Describing Milton’s blank verse, Shaw says it, “is challenging to describe (and even more, to imitate) because it exhibits so much painstaking control of minute detail while achieving an effect of vastness and profundity -- something far different from lapidary refinements.”(53) He goes on to describe Milton’s line as “likely to seem metrically austere. Feminine endings are much less frequent than in dramatic verse;”(53) indicating that they are left primarily to the latter books of Paradise Lost. He goes on to demonstrate the various and varied metrical substitutions used by Milton. In places, Milton uses internal rhyme to create meter where none would otherwise exist. Shaw also points out Milton’s use of elision: “Any page of Paradise Lost, except in a drastically (and unwisely) modernized edition, will display its share of apostrophes; some pages are peppered with them.”(55-6) Again, Shaw concludes this section with excellent examples and discussion of Milton’s prosody.

In the next section, Shaw laments the decrepit state blank verse falls into in the eighteenth-century. He cites examples of James Thompson and Edward Young to make his point. Then, salvation! -- or some semblance of it. The arrival of William Cowper provides some relief: “There are numerous Miltonic turns of phrase in The Task (1785), and yet in reading it we are more likely to notice anticipations of Wordsworth than reverberations of Milton.”(63) Shaw congratulates Cowper on discovering new directions for blank verse: “He managed much more smoothly than his immediate precursors to integrate precise description with generalizing discussion. One thing he should have noted, but doesn’t, regarding Cowper’s style is the meandering caesura which adds considerable interest to the verse. He ends his expurgation of Cowper and The Task by concluding that it “has undoubted importance in having shown how the volume of Milton’s verse could be turned down to make it suitable for less-than-epic occasions.”(64)

He concludes his examination of the events leading up to the twentieth-century with examinations of the nineteenth referring to Coleridge and Wordsworth (Romantic blank verse) and Browning and Tennyson (Victorian blank verse). Of Coleridge, he refers to the ‘Conversational Poems’ as “demonstrat[ing] that blank verse allows for naturalistic gestures that mimic the spontaneity of speech.”(65) And of Wordsworth, “The conversational note is even more pronounced”(65) and quotes from Wordsworth that “a poet ‘is a man speaking to men’ and, further and much more controversially to his time, “that there neither is, nor can be, an essential difference between the language of prose and metrical composition.” Shaw later states that “Not to be noticed as meter, in fact, seems to be a primary aim of Wordsworth’s blank verse.”(65) While commenting on Wordsworth’s occasional “use of prepositions…in stress positions”(66), he seems to overlook the effect of this secondary stress which is to create secondary caesuras making the lines in which they are found novel and interesting. It should also be commented on that, at least in the example he cites, those secondary stresses fall in a place where one could expect the caesura to fall were it not for the earlier incident of them near the beginning of the line.

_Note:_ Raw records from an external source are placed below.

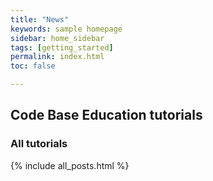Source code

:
 ```yaml
---
title: "News"
keywords: sample homepage
sidebar: home_sidebar
tags: [getting_started]
permalink: index.html
toc: false

---
```


## Code Base Education tutorials

### All tutorials

{% include all_posts.html %}
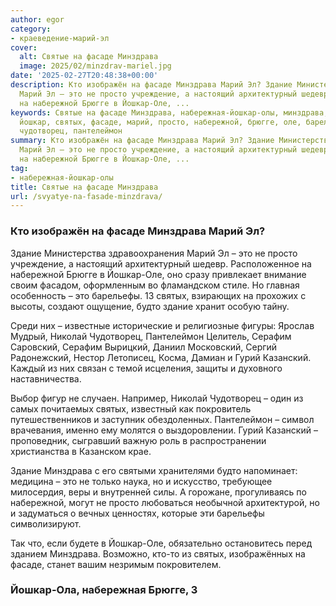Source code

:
 ```yaml
---
author: egor
category:
- краеведение-марий-эл
cover:
  alt: Святые на фасаде Минздрава
  image: 2025/02/minzdrav-mariel.jpg
date: '2025-02-27T20:48:38+00:00'
description: Кто изображён на фасаде Минздрава Марий Эл? Здание Министерства здравоохранения
  Марий Эл – это не просто учреждение, а настоящий архитектурный шедевр. Расположенное
  на набережной Брюгге в Йошкар-Оле, ...
keywords: Святые на фасаде Минздрава, набережная-йошкар-олы, минздрава, здание, это,
  йошкар, святых, фасаде, марий, просто, набережной, брюгге, оле, барельефы, николай,
  чудотворец, пантелеймон
summary: Кто изображён на фасаде Минздрава Марий Эл? Здание Министерства здравоохранения
  Марий Эл – это не просто учреждение, а настоящий архитектурный шедевр. Расположенное
  на набережной Брюгге в Йошкар-Оле, ...
tag:
- набережная-йошкар-олы
title: Святые на фасаде Минздрава
url: /svyatye-na-fasade-minzdrava/
---
```


### Кто изображён на фасаде Минздрава Марий Эл?

Здание Министерства здравоохранения Марий Эл – это не просто учреждение, а настоящий архитектурный шедевр. Расположенное на набережной Брюгге в Йошкар-Оле, оно сразу привлекает внимание своим фасадом, оформленным во фламандском стиле. Но главная особенность – это барельефы. 13 святых, взирающих на прохожих с высоты, создают ощущение, будто здание хранит особую тайну.

Среди них – известные исторические и религиозные фигуры: Ярослав Мудрый, Николай Чудотворец, Пантелеймон Целитель, Серафим Саровский, Серафим Вырицкий, Даниил Московский, Сергий Радонежский, Нестор Летописец, Косма, Дамиан и Гурий Казанский. Каждый из них связан с темой исцеления, защиты и духовного наставничества.

Выбор фигур не случаен. Например, Николай Чудотворец – один из самых почитаемых святых, известный как покровитель путешественников и заступник обездоленных. Пантелеймон – символ врачевания, именно ему молятся о выздоровлении. Гурий Казанский – проповедник, сыгравший важную роль в распространении христианства в Казанском крае.

Здание Минздрава с его святыми хранителями будто напоминает: медицина – это не только наука, но и искусство, требующее милосердия, веры и внутренней силы. А горожане, прогуливаясь по набережной, могут не просто любоваться необычной архитектурой, но и задуматься о вечных ценностях, которые эти барельефы символизируют.

Так что, если будете в Йошкар-Оле, обязательно остановитесь перед зданием Минздрава. Возможно, кто-то из святых, изображённых на фасаде, станет вашим незримым покровителем.

### Йошкар-Ола, набережная Брюгге, 3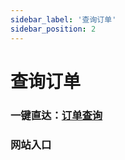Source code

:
```yaml
---
sidebar_label: '查询订单'
sidebar_position: 2
---
```


# 查询订单


### 一键直达：[**订单查询**](https://duoduo.uno/order-search)
### 网站入口

<!--stackedit_data:
eyJoaXN0b3J5IjpbLTEzODg3OTExODYsLTYwOTUzOTQ4NSw5MD
ExNjYwNTAsLTE3MTY2MDQ3MjQsLTU0NDE5MjU1OCwxNzQ2MzA1
NzE2XX0=
-->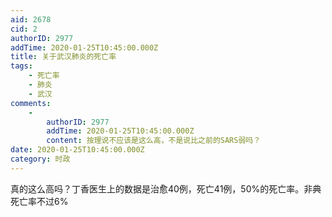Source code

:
 ```yaml
---
aid: 2678
cid: 2
authorID: 2977
addTime: 2020-01-25T10:45:00.000Z
title: 关于武汉肺炎的死亡率
tags:
    - 死亡率
    - 肺炎
    - 武汉
comments:
    -
        authorID: 2977
        addTime: 2020-01-25T10:45:00.000Z
        content: 按理说不应该是这么高，不是说比之前的SARS弱吗？
date: 2020-01-25T10:45:00.000Z
category: 时政
---
```


真的这么高吗？丁香医生上的数据是治愈40例，死亡41例，50%的死亡率。非典死亡率不过6%
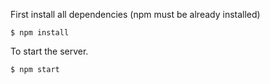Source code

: First install all dependencies (npm must be already installed)

```shell
$ npm install
```


To start the server.

```shell
$ npm start
```
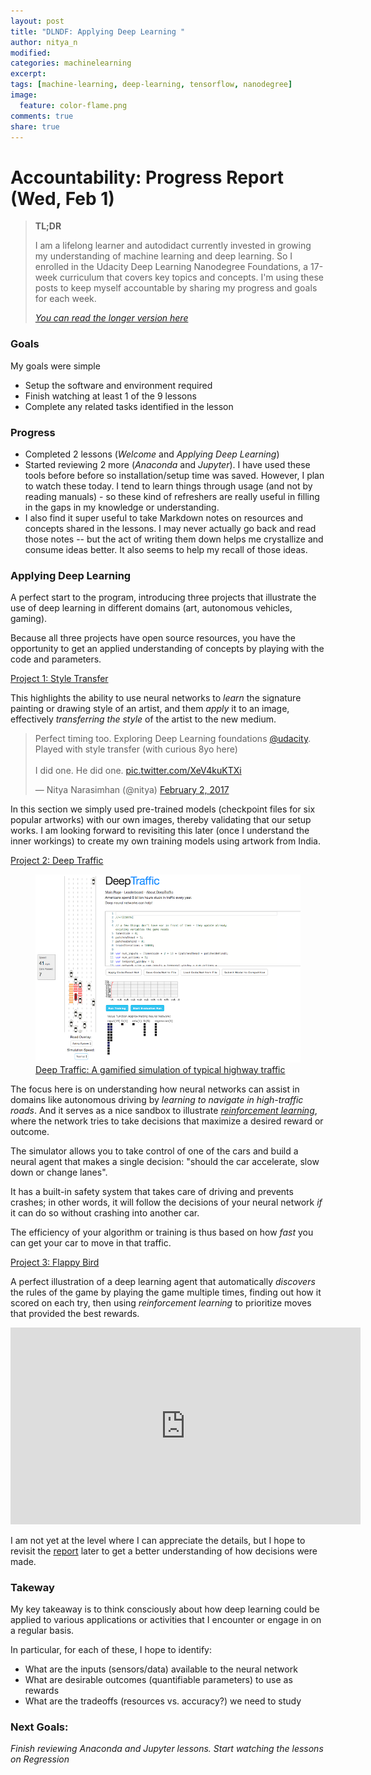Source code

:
 ```yaml
---
layout: post
title: "DLNDF: Applying Deep Learning "
author: nitya_n
modified:
categories: machinelearning
excerpt:
tags: [machine-learning, deep-learning, tensorflow, nanodegree]
image:
  feature: color-flame.png
comments: true
share: true
---
```


# Accountability: Progress Report (Wed, Feb 1)

> **TL;DR**
> 
> I am a lifelong learner and autodidact currently invested in growing my understanding of machine learning and deep learning. So I enrolled in the Udacity Deep Learning Nanodegree Foundations, a 17-week curriculum that covers key topics and concepts. I'm using these posts to keep myself accountable by sharing my progress and goals for each week.
> 
> [_You can read the longer version here_](http://study.camp/machinelearning/deep-learning-nd/)



### Goals

My goals were simple
 
  * Setup the software and environment required
  * Finish watching at least 1 of the 9 lessons 
  * Complete any related tasks identified in the lesson

### Progress

  * Completed 2 lessons (_Welcome_ and _Applying Deep Learning_)
  * Started reviewing 2 more (_Anaconda_ and _Jupyter_). I have used these tools before before so installation/setup time was saved. However, I plan to watch these today. I tend to learn things through usage (and not by reading manuals) - so these kind of refreshers are really useful in filling in the gaps in my knowledge or understanding. 
  * I also find it super useful to take Markdown notes on resources and concepts shared in the lessons. I may never actually go back and read those notes -- but the act of writing them down helps me crystallize and consume ideas better. It also seems to help my recall of those ideas.

### Applying Deep Learning

A perfect start to the program, introducing three projects that illustrate the use of deep learning in different domains (art, autonomous vehicles, gaming). 

Because all three projects have open source resources, you have the opportunity to get an applied understanding of concepts by playing with the code and parameters.

<a href="https://github.com/lengstrom/fast-style-transfer" class="btn">Project 1: Style Transfer</a>

This highlights the ability to use neural networks to _learn_ the signature painting or drawing style of an artist, and them _apply_ it to an image, effectively _transferring the style_ of the artist to the new medium.

<blockquote class="twitter-tweet" data-lang="en"><p lang="en" dir="ltr">Perfect timing too. Exploring Deep Learning foundations <a href="https://twitter.com/udacity">@udacity</a>. Played with style transfer (with curious 8yo here)<br><br>I did one. He did one. <a href="https://t.co/XeV4kuKTXi">pic.twitter.com/XeV4kuKTXi</a></p>&mdash; Nitya Narasimhan (@nitya) <a href="https://twitter.com/nitya/status/826986532946980869">February 2, 2017</a></blockquote>

In this section we simply used pre-trained models (checkpoint files for six popular artworks) with our own images, thereby validating that our setup works. I am looking forward to revisiting this later (once I understand the inner workings) to create my own training models using artwork from India.


<a href="http://selfdrivingcars.mit.edu/deeptrafficjs/" class="btn">Project 2: Deep Traffic</a>

<figure>
    <a href="http://selfdrivingcars.mit.edu/deeptrafficjs/" class="image-popup"><img src="/images/dlndf/deeptraffic.png" alt="image"></a>
    <figcaption>
        <a href="http://selfdrivingcars.mit.edu/deeptraffic/" title="Deep Traffic: A gamified simulation of typical highway traffic">Deep Traffic: A gamified simulation of typical highway traffic
        </a>
    </figcaption>
</figure>

The focus here is on understanding how neural networks can assist in domains like autonomous driving by _learning to navigate in high-traffic roads_. And it serves as a nice sandbox to illustrate [_reinforcement learning_](https://en.wikipedia.org/wiki/Reinforcement_learning), where the network tries to take decisions that maximize a desired reward or outcome.

The simulator allows you to take control of one of the cars and build a neural agent that makes a single decision: "should the car accelerate, slow down or change lanes". 

It has a built-in safety system that takes care of driving and prevents crashes; in other words, it will follow the decisions of your neural network _if_ it can do so without crashing into another car.

The efficiency of your algorithm or training is thus based on how _fast_ you can get your car to move in that traffic.


<a href="https://github.com/yenchenlin/DeepLearningFlappyBird" class="btn">Project 3: Flappy Bird</a>

A perfect illustration of a deep learning agent that automatically _discovers_ the rules of the game by playing the game multiple times, finding out how it scored on each try, then using _reinforcement learning_ to prioritize moves that provided the best rewards. 

<iframe width="560" height="315" src="https://www.youtube.com/embed/THhUXIhjkCM" frameborder="0" allowfullscreen></iframe>

I am not yet at the level where I can appreciate the details, but I hope to revisit the [report](http://cs229.stanford.edu/proj2015/362_report.pdf) later to get a better understanding of how decisions were made. 

### Takeway

My key takeaway is to think consciously about how deep learning could be applied to various applications or activities that I encounter or engage in on a regular basis. 

In particular, for each of these, I hope to identify:
 * What are the inputs (sensors/data) available to the neural network
 * What are desirable outcomes (quantifiable parameters) to use as rewards
 * What are the tradeoffs (resources vs. accuracy?) we need to study



### Next Goals:

_Finish reviewing Anaconda and Jupyter lessons. Start watching the lessons on Regression_
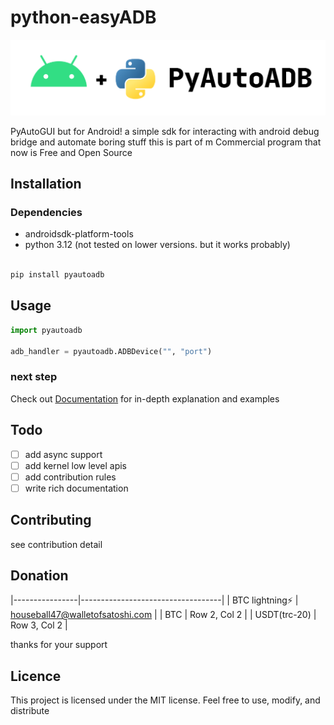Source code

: # python-easyADB

![Banner](https://github.com/omidshm/PyAutoADB/blob/main/logo.png?raw=true)

PyAutoGUI but for Android!
a simple sdk for interacting with android debug bridge and automate boring stuff
this is part of m Commercial program that now is Free and Open Source

## Installation

### Dependencies

- androidsdk-platform-tools
- python 3.12 (not tested on lower versions. but it works probably)

```python

pip install pyautoadb

```

## Usage

```python
import pyautoadb

adb_handler = pyautoadb.ADBDevice("", "port")


```

### next step

Check out [Documentation](https://github.com/omidshm/PyAutoADB/wiki) for in-depth explanation and examples

## Todo

- [ ] add async support
- [ ] add kernel low level apis
- [ ] add contribution rules
- [ ] write rich documentation

## Contributing

see contribution detail

## Donation

|----------------|-----------------------------------|
| BTC lightning⚡ | <houseball47@walletofsatoshi.com> |
| BTC            | Row 2, Col 2                      |
| USDT(trc-20)   | Row 3, Col 2                      |

thanks for your support

## Licence

This project is licensed under the MIT license. Feel free to use, modify, and distribute
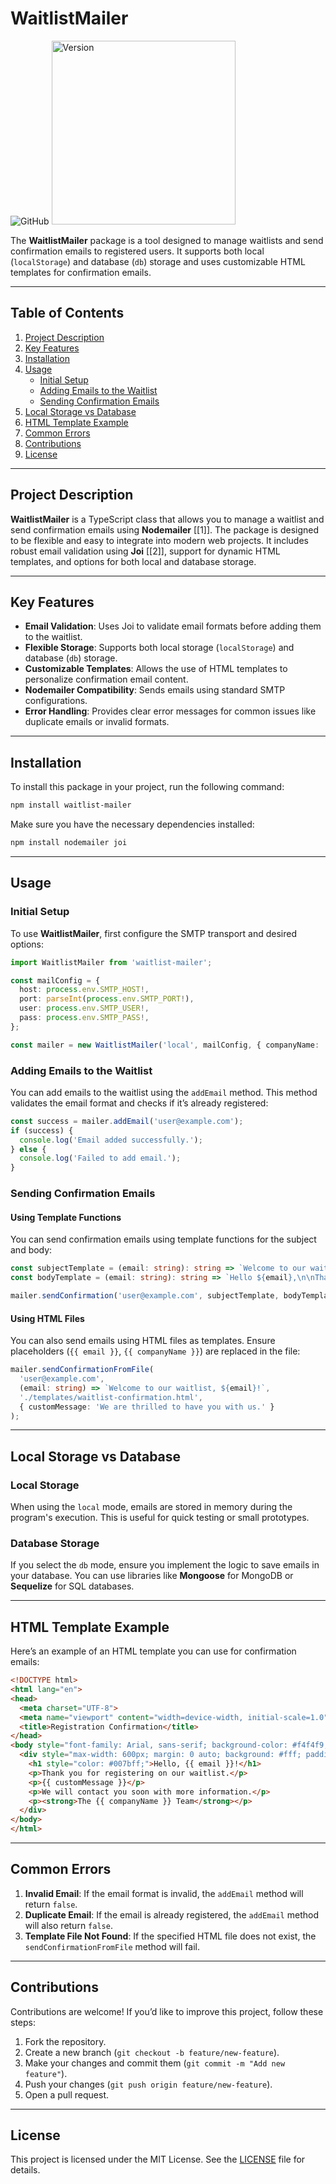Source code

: # WaitlistMailer



![GitHub](https://img.shields.io/badge/license-MIT-blue.svg) <img title="" src="file:///C:/Users/Juanse/Downloads/WaitlistMailer.webp" alt="Version" width="294" data-align="center">

The **WaitlistMailer** package is a tool designed to manage waitlists and send confirmation emails to registered users. It supports both local (`localStorage`) and database (`db`) storage and uses customizable HTML templates for confirmation emails.

---

## Table of Contents

1. [Project Description](#project-description)
2. [Key Features](#key-features)
3. [Installation](#installation)
4. [Usage](#usage)
   - [Initial Setup](#initial-setup)
   - [Adding Emails to the Waitlist](#adding-emails-to-the-waitlist)
   - [Sending Confirmation Emails](#sending-confirmation-emails)
5. [Local Storage vs Database](#local-storage-vs-database)
6. [HTML Template Example](#html-template-example)
7. [Common Errors](#common-errors)
8. [Contributions](#contributions)
9. [License](#license)

---

## Project Description

**WaitlistMailer** is a TypeScript class that allows you to manage a waitlist and send confirmation emails using **Nodemailer** [[1]]. The package is designed to be flexible and easy to integrate into modern web projects. It includes robust email validation using **Joi** [[2]], support for dynamic HTML templates, and options for both local and database storage.

---

## Key Features

- **Email Validation**: Uses Joi to validate email formats before adding them to the waitlist.
- **Flexible Storage**: Supports both local storage (`localStorage`) and database (`db`) storage.
- **Customizable Templates**: Allows the use of HTML templates to personalize confirmation email content.
- **Nodemailer Compatibility**: Sends emails using standard SMTP configurations.
- **Error Handling**: Provides clear error messages for common issues like duplicate emails or invalid formats.

---

## Installation

To install this package in your project, run the following command:

```bash
npm install waitlist-mailer
```

Make sure you have the necessary dependencies installed:

```bash
npm install nodemailer joi
```

---

## Usage

### Initial Setup

To use **WaitlistMailer**, first configure the SMTP transport and desired options:

```typescript
import WaitlistMailer from 'waitlist-mailer';

const mailConfig = {
  host: process.env.SMTP_HOST!,
  port: parseInt(process.env.SMTP_PORT!),
  user: process.env.SMTP_USER!,
  pass: process.env.SMTP_PASS!,
};

const mailer = new WaitlistMailer('local', mailConfig, { companyName: 'Your Company Name' });
```

### Adding Emails to the Waitlist

You can add emails to the waitlist using the `addEmail` method. This method validates the email format and checks if it’s already registered:

```typescript
const success = mailer.addEmail('user@example.com');
if (success) {
  console.log('Email added successfully.');
} else {
  console.log('Failed to add email.');
}
```

### Sending Confirmation Emails

#### Using Template Functions

You can send confirmation emails using template functions for the subject and body:

```typescript
const subjectTemplate = (email: string): string => `Welcome to our waitlist, ${email}!`;
const bodyTemplate = (email: string): string => `Hello ${email},\n\nThank you for registering on our waitlist.`;

mailer.sendConfirmation('user@example.com', subjectTemplate, bodyTemplate);
```

#### Using HTML Files

You can also send emails using HTML files as templates. Ensure placeholders (`{{ email }}`, `{{ companyName }}`) are replaced in the file:

```typescript
mailer.sendConfirmationFromFile(
  'user@example.com',
  (email: string) => `Welcome to our waitlist, ${email}!`,
  './templates/waitlist-confirmation.html',
  { customMessage: 'We are thrilled to have you with us.' }
);
```

---

## Local Storage vs Database

### Local Storage

When using the `local` mode, emails are stored in memory during the program's execution. This is useful for quick testing or small prototypes.

### Database Storage

If you select the `db` mode, ensure you implement the logic to save emails in your database. You can use libraries like **Mongoose** for MongoDB or **Sequelize** for SQL databases.

---

## HTML Template Example

Here’s an example of an HTML template you can use for confirmation emails:

```html
<!DOCTYPE html>
<html lang="en">
<head>
  <meta charset="UTF-8">
  <meta name="viewport" content="width=device-width, initial-scale=1.0">
  <title>Registration Confirmation</title>
</head>
<body style="font-family: Arial, sans-serif; background-color: #f4f4f9; color: #333; padding: 20px;">
  <div style="max-width: 600px; margin: 0 auto; background: #fff; padding: 20px; border-radius: 8px; box-shadow: 0 2px 4px rgba(0, 0, 0, 0.1);">
    <h1 style="color: #007bff;">Hello, {{ email }}!</h1>
    <p>Thank you for registering on our waitlist.</p>
    <p>{{ customMessage }}</p>
    <p>We will contact you soon with more information.</p>
    <p><strong>The {{ companyName }} Team</strong></p>
  </div>
</body>
</html>
```

---

## Common Errors

1. **Invalid Email**: If the email format is invalid, the `addEmail` method will return `false`.
2. **Duplicate Email**: If the email is already registered, the `addEmail` method will also return `false`.
3. **Template File Not Found**: If the specified HTML file does not exist, the `sendConfirmationFromFile` method will fail.

---

## Contributions

Contributions are welcome! If you’d like to improve this project, follow these steps:

1. Fork the repository.
2. Create a new branch (`git checkout -b feature/new-feature`).
3. Make your changes and commit them (`git commit -m "Add new feature"`).
4. Push your changes (`git push origin feature/new-feature`).
5. Open a pull request.

---

## License

This project is licensed under the MIT License. See the [LICENSE](LICENSE) file for details.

Shaw briefly examines the work of Bryon, Shelley and Keats from the perspective of a step back from Coleridge and Wordsworth to Milton. He then moves onto the Victorians with the sentence “The early deaths of Byron, Shelley, and Keats left their successors, the Victorian poets of mid-century an open field”(73) saying the “poets found the meter protean in its ability to carry descriptive, meditative, narrative, or dramatic burdens in lengths of all sorts.”(73) Shaw contrasts Tennyson to Browning as follows: “While he, also, aims to define his characters and their situation through individualized voices, his style tends to be loftier. If Browning’s Renaissance painters and assorted scoundrels sometimes have the broad grotesquerie of cartoons, Tennyson’s sometimes seem to have stepped out of a Greek frieze.”(75-6) Shaw concludes this section and his study of pre-twentieth-century blank verse with an examination of some American poets -- Thoreau and Emerson to name two -- who occasionally resorted to this form.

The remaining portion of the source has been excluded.